• **Goal of the exercise**:
Find every line in the records that holds the string "received". Copy each one.

Collected data entries
· · · · ·
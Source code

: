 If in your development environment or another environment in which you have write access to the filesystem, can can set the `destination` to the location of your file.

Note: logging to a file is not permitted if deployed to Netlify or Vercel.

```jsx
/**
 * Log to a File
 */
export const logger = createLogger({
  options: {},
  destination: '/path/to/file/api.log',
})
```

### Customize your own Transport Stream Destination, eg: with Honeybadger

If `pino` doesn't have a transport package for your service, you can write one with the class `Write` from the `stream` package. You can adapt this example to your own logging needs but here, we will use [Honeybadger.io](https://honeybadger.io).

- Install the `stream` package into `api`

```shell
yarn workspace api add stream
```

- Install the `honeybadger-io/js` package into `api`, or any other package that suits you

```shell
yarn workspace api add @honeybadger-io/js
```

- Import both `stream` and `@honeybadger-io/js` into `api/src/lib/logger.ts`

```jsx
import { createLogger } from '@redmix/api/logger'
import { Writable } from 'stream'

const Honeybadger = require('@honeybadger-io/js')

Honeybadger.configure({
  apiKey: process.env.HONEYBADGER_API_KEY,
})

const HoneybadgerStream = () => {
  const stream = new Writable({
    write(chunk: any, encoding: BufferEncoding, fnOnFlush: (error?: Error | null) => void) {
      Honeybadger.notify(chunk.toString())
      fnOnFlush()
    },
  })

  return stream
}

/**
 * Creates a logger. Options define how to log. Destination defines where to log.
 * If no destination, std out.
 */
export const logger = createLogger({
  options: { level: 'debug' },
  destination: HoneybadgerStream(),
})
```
· · · · ·
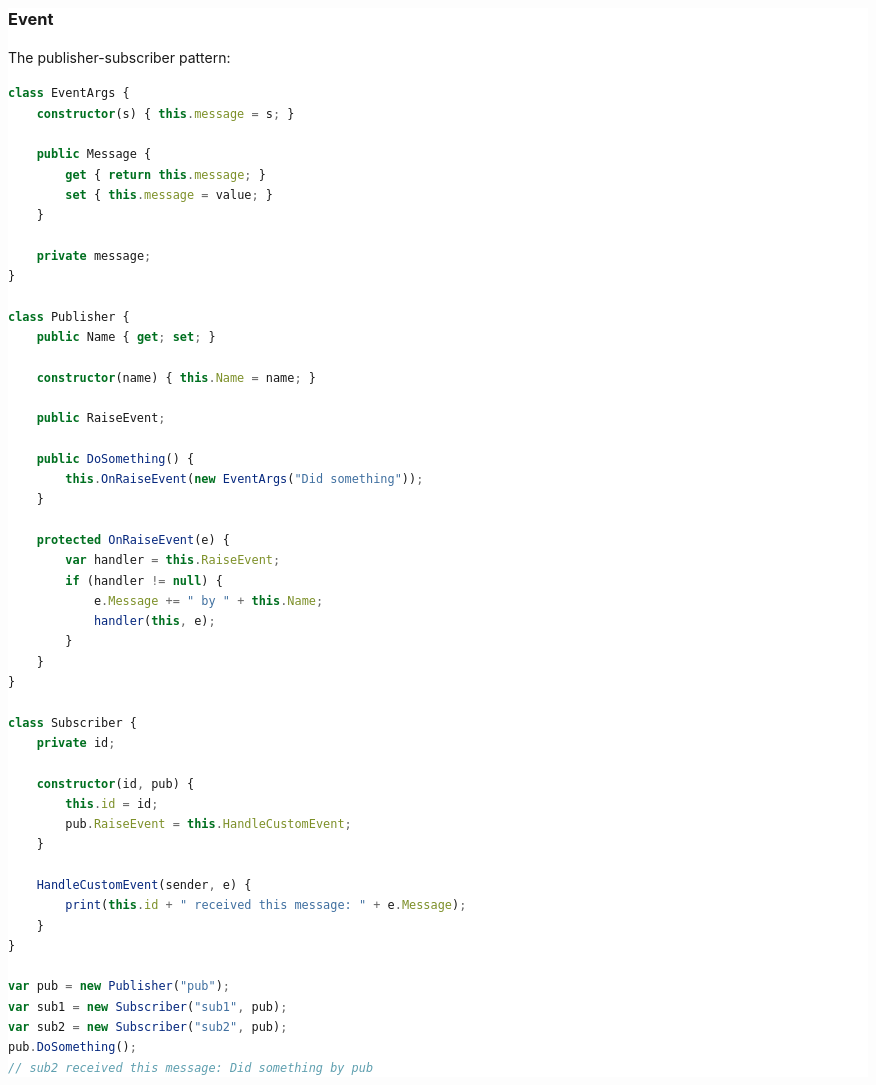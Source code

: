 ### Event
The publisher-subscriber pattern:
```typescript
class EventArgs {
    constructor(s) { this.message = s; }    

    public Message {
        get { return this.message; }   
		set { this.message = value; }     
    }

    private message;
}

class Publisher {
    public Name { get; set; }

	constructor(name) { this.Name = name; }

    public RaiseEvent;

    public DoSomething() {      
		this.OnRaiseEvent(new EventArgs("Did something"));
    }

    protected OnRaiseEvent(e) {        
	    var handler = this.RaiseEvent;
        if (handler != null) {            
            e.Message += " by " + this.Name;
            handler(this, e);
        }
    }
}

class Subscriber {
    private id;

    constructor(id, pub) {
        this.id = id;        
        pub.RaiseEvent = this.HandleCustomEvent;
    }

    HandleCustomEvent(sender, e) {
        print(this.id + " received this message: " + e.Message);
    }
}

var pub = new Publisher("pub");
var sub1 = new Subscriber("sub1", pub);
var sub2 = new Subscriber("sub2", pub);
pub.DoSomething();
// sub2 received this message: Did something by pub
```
· · · · ·
• **Result for this exercise**:
        print(this.id + " received this message: " + e.Message);
// sub2 received this message: Did something by pub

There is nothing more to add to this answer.